Scattered, but Pushing Through

OLYMPUS DIGITAL CAMERASometimes it seems like I tackle too many projects at once, but whenever I pare down and just focus on one thing at a time, I can’t focus on it. It’s like trying to look directly at one star in a crowded sky–it disappears the instant my eyes lock on it. It’s as if my brain needs distractions to function.

I have been working on two sewing projects while trying to clean my house, chip away at the novel I’ve been working on for over a year, raise two young children, and learn how to create sewing patterns using Adobe Illustrator. I was having some sort of mental block and the online instructor’s videotaped words held no meaning for me, but I pressed through and kept watching and reading, and something “clicked” and it’s all starting to make sense to me again.

I really hope that happens with my novel soon. I’ve written about two hundred pages, but have only been writing an average of a paragraph a week for the past few months. Sections I’ve written that seemed so full of promise a few months ago seem dull and mediocre now. I must keep reminding myself that this is only my first novel, and it’s only my first rough draft of it. It’s my “practice novel”. It doesn’t have to be perfect, or even close to perfect. It’s just something I have to push through to do what I have longed to do for almost three-fourths of my life, and that is write books.
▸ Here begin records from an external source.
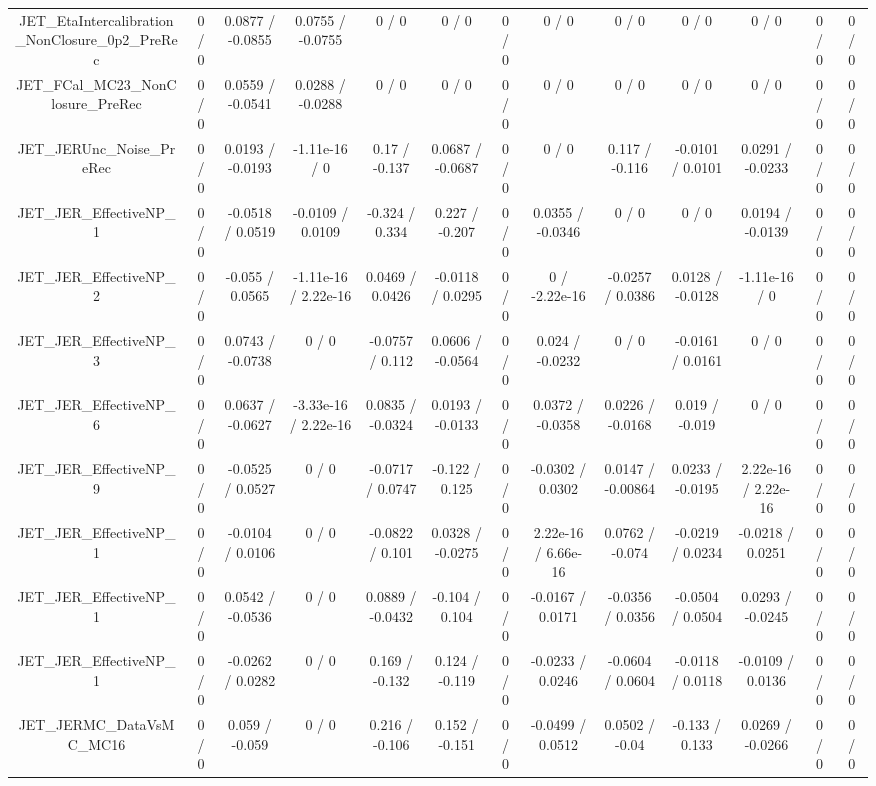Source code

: \documentclass[10pt]{article}
\begin{document}
\begin{table}[htbp]
\begin{center}
\begin{tabular}{|c|c|c|c|c|c|c|c|c|c|c|c|c|}
  JET_EtaIntercalibration_NonClosure_0p2_PreRec & 0 / 0 & 0.0877 / -0.0855 & 0.0755 / -0.0755 & 0 / 0 & 0 / 0 & 0 / 0 & 0 / 0 & 0 / 0 & 0 / 0 & 0 / 0 & 0 / 0 & 0 / 0 \\ 
  JET_FCal_MC23_NonClosure_PreRec & 0 / 0 & 0.0559 / -0.0541 & 0.0288 / -0.0288 & 0 / 0 & 0 / 0 & 0 / 0 & 0 / 0 & 0 / 0 & 0 / 0 & 0 / 0 & 0 / 0 & 0 / 0 \\ 
  JET_JERUnc_Noise_PreRec & 0 / 0 & 0.0193 / -0.0193 & -1.11e-16 / 0 & 0.17 / -0.137 & 0.0687 / -0.0687 & 0 / 0 & 0 / 0 & 0.117 / -0.116 & -0.0101 / 0.0101 & 0.0291 / -0.0233 & 0 / 0 & 0 / 0 \\ 
  JET_JER_EffectiveNP_1 & 0 / 0 & -0.0518 / 0.0519 & -0.0109 / 0.0109 & -0.324 / 0.334 & 0.227 / -0.207 & 0 / 0 & 0.0355 / -0.0346 & 0 / 0 & 0 / 0 & 0.0194 / -0.0139 & 0 / 0 & 0 / 0 \\ 
  JET_JER_EffectiveNP_2 & 0 / 0 & -0.055 / 0.0565 & -1.11e-16 / 2.22e-16 & 0.0469 / 0.0426 & -0.0118 / 0.0295 & 0 / 0 & 0 / -2.22e-16 & -0.0257 / 0.0386 & 0.0128 / -0.0128 & -1.11e-16 / 0 & 0 / 0 & 0 / 0 \\ 
  JET_JER_EffectiveNP_3 & 0 / 0 & 0.0743 / -0.0738 & 0 / 0 & -0.0757 / 0.112 & 0.0606 / -0.0564 & 0 / 0 & 0.024 / -0.0232 & 0 / 0 & -0.0161 / 0.0161 & 0 / 0 & 0 / 0 & 0 / 0 \\ 
  JET_JER_EffectiveNP_6 & 0 / 0 & 0.0637 / -0.0627 & -3.33e-16 / 2.22e-16 & 0.0835 / -0.0324 & 0.0193 / -0.0133 & 0 / 0 & 0.0372 / -0.0358 & 0.0226 / -0.0168 & 0.019 / -0.019 & 0 / 0 & 0 / 0 & 0 / 0 \\ 
  JET_JER_EffectiveNP_9 & 0 / 0 & -0.0525 / 0.0527 & 0 / 0 & -0.0717 / 0.0747 & -0.122 / 0.125 & 0 / 0 & -0.0302 / 0.0302 & 0.0147 / -0.00864 & 0.0233 / -0.0195 & 2.22e-16 / 2.22e-16 & 0 / 0 & 0 / 0 \\ 
  JET_JER_EffectiveNP_1 & 0 / 0 & -0.0104 / 0.0106 & 0 / 0 & -0.0822 / 0.101 & 0.0328 / -0.0275 & 0 / 0 & 2.22e-16 / 6.66e-16 & 0.0762 / -0.074 & -0.0219 / 0.0234 & -0.0218 / 0.0251 & 0 / 0 & 0 / 0 \\ 
  JET_JER_EffectiveNP_1 & 0 / 0 & 0.0542 / -0.0536 & 0 / 0 & 0.0889 / -0.0432 & -0.104 / 0.104 & 0 / 0 & -0.0167 / 0.0171 & -0.0356 / 0.0356 & -0.0504 / 0.0504 & 0.0293 / -0.0245 & 0 / 0 & 0 / 0 \\ 
  JET_JER_EffectiveNP_1 & 0 / 0 & -0.0262 / 0.0282 & 0 / 0 & 0.169 / -0.132 & 0.124 / -0.119 & 0 / 0 & -0.0233 / 0.0246 & -0.0604 / 0.0604 & -0.0118 / 0.0118 & -0.0109 / 0.0136 & 0 / 0 & 0 / 0 \\ 
  JET_JERMC_DataVsMC_MC16 & 0 / 0 & 0.059 / -0.059 & 0 / 0 & 0.216 / -0.106 & 0.152 / -0.151 & 0 / 0 & -0.0499 / 0.0512 & 0.0502 / -0.04 & -0.133 / 0.133 & 0.0269 / -0.0266 & 0 / 0 & 0 / 0 \\ 

\end{tabular}
\end{center}
\end{table}
\end{document}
I feel I should mention that my romance novel is going to be pretty tame as far as those sort of books go. You see, I want to publish it under my real name, and it would never do to have one of my aunts or ministers or (Heaven forbid) children read it and stumble upon a sex scene. I’m sure I could write a good one if I tried, but I’d just rather not. I don’t enjoy reading that sort of thing, myself. (I feel all embarrassed, like I’ve been caught spying on someone in a hotel room. Also, sex just looks really corny in black and white letters. Just my two cents). My heroine has fairly old-fashioned values and cares a lot about doing the right thing, which is great, but I’m concerned that she’s coming across as priggish or saccharine a lot of the time. However, when I give her the exact thoughts I’d be thinking in some of her circumstances, she reads like a real bitch. That may or may not be a good thing. Very virtuous people are often quite boring. I just don’t know if I’m a skilled enough writer to make her sweet, neurotic, sarcastic, sincere, jealous, generous, a little judgmental, and lovable all at once.

I’m not really sure what genre my novel is going to fit under. I don’t want to make it a Christian romance novel, because I’d have to clean it up a bit, and I like the swear words and unrepentantly bad attitudes where they are. Besides, I have read dozens and dozens of Christian romance novels, and only a few were any good. The obvious moral extractions took so much fun out of things. So, I don’t want to write a book that will fit in that particular niche. There’s no way my book is going to belong in the Harlequin bodice buster category, either.

All I can do is try, and chip away a few sentences at a time until the story falls into place for me again.

It doesn’t have to be perfect. It’s practice. It’s practice. It’s practice.